Start of Block
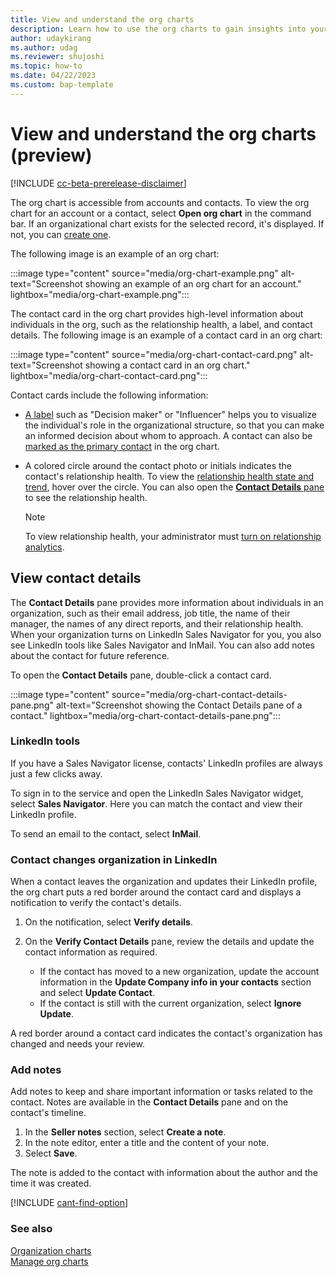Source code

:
 ```yaml
---
title: View and understand the org charts
description: Learn how to use the org charts to gain insights into your customers' organizational structure and identify key decision-makers.
author: udaykirang
ms.author: udag
ms.reviewer: shujoshi
ms.topic: how-to
ms.date: 04/22/2023
ms.custom: bap-template
---
```


# View and understand the org charts (preview)

[!INCLUDE [cc-beta-prerelease-disclaimer](../includes/cc-beta-prerelease-disclaimer.md)]

The org chart is accessible from accounts and contacts. To view the org chart for an account or a contact, select **Open org chart** in the command bar. If an organizational chart exists for the selected record, it's displayed. If not, you can [create one](manage-org-charts.md#create-or-edit-an-org-chart).

The following image is an example of an org chart:

:::image type="content" source="media/org-chart-example.png" alt-text="Screenshot showing an example of an org chart for an account." lightbox="media/org-chart-example.png":::

The contact card in the org chart provides high-level information about individuals in the org, such as the relationship health, a label, and contact details. The following image is an example of a contact card in an org chart:

:::image type="content" source="media/org-chart-contact-card.png" alt-text="Screenshot showing a contact card in an org chart." lightbox="media/org-chart-contact-card.png":::

Contact cards include the following information:

- [A label](manage-org-charts.md#add-a-label-to-a-contact) such as "Decision maker" or "Influencer" helps you to visualize the individual's role in the organizational structure, so that you can make an informed decision about whom to approach. A contact can also be [marked as the primary contact](manage-org-charts.md#set-a-contact-as-primary) in the org chart.

- A colored circle around the contact photo or initials indicates the contact's relationship health. To view the [relationship health state and trend](relationship-analytics-kpi-calculations.md#step-4-compute-the-relationship-health-and-health-trend), hover over the circle. You can also open the [**Contact Details** pane](#view-contact-details) to see the relationship health.

  > [!NOTE]
  > To view relationship health, your administrator must [turn on relationship analytics](configure-relationship-analytics.md).

## View contact details

The **Contact Details** pane provides more information about individuals in an organization, such as their email address, job title, the name of their manager, the names of any direct reports, and their relationship health. When your organization turns on LinkedIn Sales Navigator for you, you also see LinkedIn tools like Sales Navigator and InMail. You can also add notes about the contact for future reference.

To open the **Contact Details** pane, double-click a contact card.

:::image type="content" source="media/org-chart-contact-details-pane.png" alt-text="Screenshot showing the Contact Details pane of a contact." lightbox="media/org-chart-contact-details-pane.png":::

### LinkedIn tools

If you have a Sales Navigator license, contacts' LinkedIn profiles are always just a few clicks away.

To sign in to the service and open the LinkedIn Sales Navigator widget, select **Sales Navigator**. Here you can match the contact and view their LinkedIn profile.

To send an email to the contact, select **InMail**.

### Contact changes organization in LinkedIn

When a contact leaves the organization and updates their LinkedIn profile, the org chart puts a red border around the contact card and displays a notification to verify the contact's details.

1. On the notification, select **Verify details**.

1. On the **Verify Contact Details** pane, review the details and update the contact information as required.

    - If the contact has moved to a new organization, update the account information in the **Update Company info in your contacts** section and select **Update Contact**.
    - If the contact is still with the current organization, select **Ignore Update**.

A red border around a contact card indicates the contact's organization has changed and needs your review.

### Add notes

Add notes to keep and share important information or tasks related to the contact. Notes are available in the **Contact Details** pane and on the contact's timeline.

1. In the **Seller notes** section, select **Create a note**.
1. In the note editor, enter a title and the content of your note.
1. Select **Save**.

The note is added to the contact with information about the author and the time it was created.

[!INCLUDE [cant-find-option](../includes/cant-find-option.md)]

### See also

[Organization charts](organization-charts.md)  
[Manage org charts](manage-org-charts.md)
End of Block
*What the task requires:* The response must match the data line for line, from its first line through the line with "showing an example", inclusive, and must leave out the pictures.

*Result:*
Source code

:
 ```yaml
---
title: View and understand the org charts
description: Learn how to use the org charts to gain insights into your customers' organizational structure and identify key decision-makers.
author: udaykirang
ms.author: udag
ms.reviewer: shujoshi
ms.topic: how-to
ms.date: 04/22/2023
ms.custom: bap-template
---
```


# View and understand the org charts (preview)

[!INCLUDE [cc-beta-prerelease-disclaimer](../includes/cc-beta-prerelease-disclaimer.md)]

The org chart is accessible from accounts and contacts. To view the org chart for an account or a contact, select **Open org chart** in the command bar. If an organizational chart exists for the selected record, it's displayed. If not, you can [create one](manage-org-charts.md#create-or-edit-an-org-chart).

The following image is an example of an org chart:

:::image type="content" source="media/org-chart-example.png" alt-text="Screenshot showing an example of an org chart for an account." lightbox="media/org-chart-example.png":::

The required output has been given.